The APA cited the need to contain diagnostic inflation, and the need to address the “wealth” of advances in neurosciences, as the rationale for another overhaul of the DSM (www.psychnews.org/files/DSM-message.pdf).
But Frances argues that the new edition will have precisely the opposite effect, in terms of containing diagnostic inflation. “Instead of it making it harder to get a diagnosis, the new DSM is going to make it much easier.”
As for the incorporation of advances of neurosciences, McIntyre is skeptical. “Neuroscience hasn’t made its way into clinical psychiatry, so these advances were never incorporated in the new DSM,” he says. “We most certainly do not have enough data to inform any of these new categories.”
Like others, McIntyre is puzzled by some of the new categories, and a number of controversial category changes (www.psych.org/File%20Library/Advocacy%20and%20Newsroom/Press%20Releases/2012%20Releases/12-43-DSM-5-BOT-Vote-News-Release--FINAL--3-.pdf).
Bereavement, for example, was once an exclusion criterion to the diagnosis of major depressive disorder, but it has now been removed, he notes. “The implications of this removal remain unclear. But implicitly this means that anyone mourning the loss of a loved one may be at risk for being called mentally ill.”
Similarly, Frances notes that anyone who feasts on food just once in a month is a candidate to be diagnosed with a binge eating disorder. Other controversial changes, he adds, include the removal of Asperger syndrome and the addition of disruptive mood dysregulation disorder (essentially, temper tantrums), the latter added to combat the growing “epidemic” of child bipolar disorder.
But Dr. David J. Kupfer, chair of the DSM-5 Task Force, dismissed suggestions that the forthcoming revisions were a case of diagnostic inflation run amok. “We have sought to be conservative in our approach to revising DSM-5. Our work has been aimed at more accurately defining mental disorders that have a real impact on people’s lives, not expanding the scope of psychiatry,” he stated in an APA press release (www.psych.org/File%20Library/Advocacy%20and%20Newsroom/Press%20Releases/2012%).
The manual will include approximately the same number of disorders that were included in DSM-IV. But Frances argues that having an equivalent number of disorders to previous editions is a moot point, as often broader definitions allow any manner of symptoms to be classified under the rubric of one disorder or another. “The new DSM-V is built on dimensional and spectrum assessment. These definitions have not yet been field-tested, we have no idea what the impact will be on rates of mental illness, or who will now get medicated,” he notes.

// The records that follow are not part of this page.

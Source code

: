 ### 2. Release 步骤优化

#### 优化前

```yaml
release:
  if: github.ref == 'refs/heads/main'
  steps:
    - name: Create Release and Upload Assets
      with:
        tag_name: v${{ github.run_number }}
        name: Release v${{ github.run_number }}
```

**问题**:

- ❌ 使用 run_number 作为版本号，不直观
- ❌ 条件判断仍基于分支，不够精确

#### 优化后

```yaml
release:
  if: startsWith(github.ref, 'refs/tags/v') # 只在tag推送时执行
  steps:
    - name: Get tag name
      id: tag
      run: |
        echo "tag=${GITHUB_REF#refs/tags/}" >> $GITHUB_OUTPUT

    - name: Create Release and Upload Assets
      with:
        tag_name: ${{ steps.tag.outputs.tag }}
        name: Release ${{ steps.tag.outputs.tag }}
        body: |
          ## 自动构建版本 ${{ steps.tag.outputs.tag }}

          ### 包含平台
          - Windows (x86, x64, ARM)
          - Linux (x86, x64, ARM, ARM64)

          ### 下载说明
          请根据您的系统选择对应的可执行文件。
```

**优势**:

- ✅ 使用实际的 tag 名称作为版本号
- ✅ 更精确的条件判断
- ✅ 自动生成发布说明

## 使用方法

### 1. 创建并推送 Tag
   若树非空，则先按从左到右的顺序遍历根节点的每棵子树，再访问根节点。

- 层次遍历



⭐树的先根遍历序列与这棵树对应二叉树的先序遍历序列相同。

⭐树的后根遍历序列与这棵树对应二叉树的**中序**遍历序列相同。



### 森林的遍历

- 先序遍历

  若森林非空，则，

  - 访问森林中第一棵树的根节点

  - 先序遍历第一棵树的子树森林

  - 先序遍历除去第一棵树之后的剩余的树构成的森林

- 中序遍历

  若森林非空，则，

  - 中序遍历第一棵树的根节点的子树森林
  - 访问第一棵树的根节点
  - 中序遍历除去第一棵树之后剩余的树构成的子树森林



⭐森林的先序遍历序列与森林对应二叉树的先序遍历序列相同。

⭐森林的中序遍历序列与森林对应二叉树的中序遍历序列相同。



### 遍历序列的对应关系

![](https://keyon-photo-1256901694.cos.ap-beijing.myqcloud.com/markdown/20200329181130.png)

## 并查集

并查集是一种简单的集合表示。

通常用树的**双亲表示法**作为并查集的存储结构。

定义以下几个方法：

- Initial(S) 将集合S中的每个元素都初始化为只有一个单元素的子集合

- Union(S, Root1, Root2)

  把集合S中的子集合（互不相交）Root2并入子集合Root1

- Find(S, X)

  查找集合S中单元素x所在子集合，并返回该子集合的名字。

McIntyre isn’t convinced that anything positive will come out of the new psychiatric bible. “Phenomenological revisions are stale,” he says. “I think it was premature to put out a revision at this time.”
Will it ultimately prove to be the equivalent of four blind men describing an elephant? Without an understanding of how the brain works, or what causes mental illness, how do we know we are not just describing different symptom complexes of the same disease?
“We don’t,” Frances responds. “And in fact, each expert has the tendency to inflate the part of the elephant (he/she) studies. To me, it is clear the world would be a better place if we were still using the DSM-III.”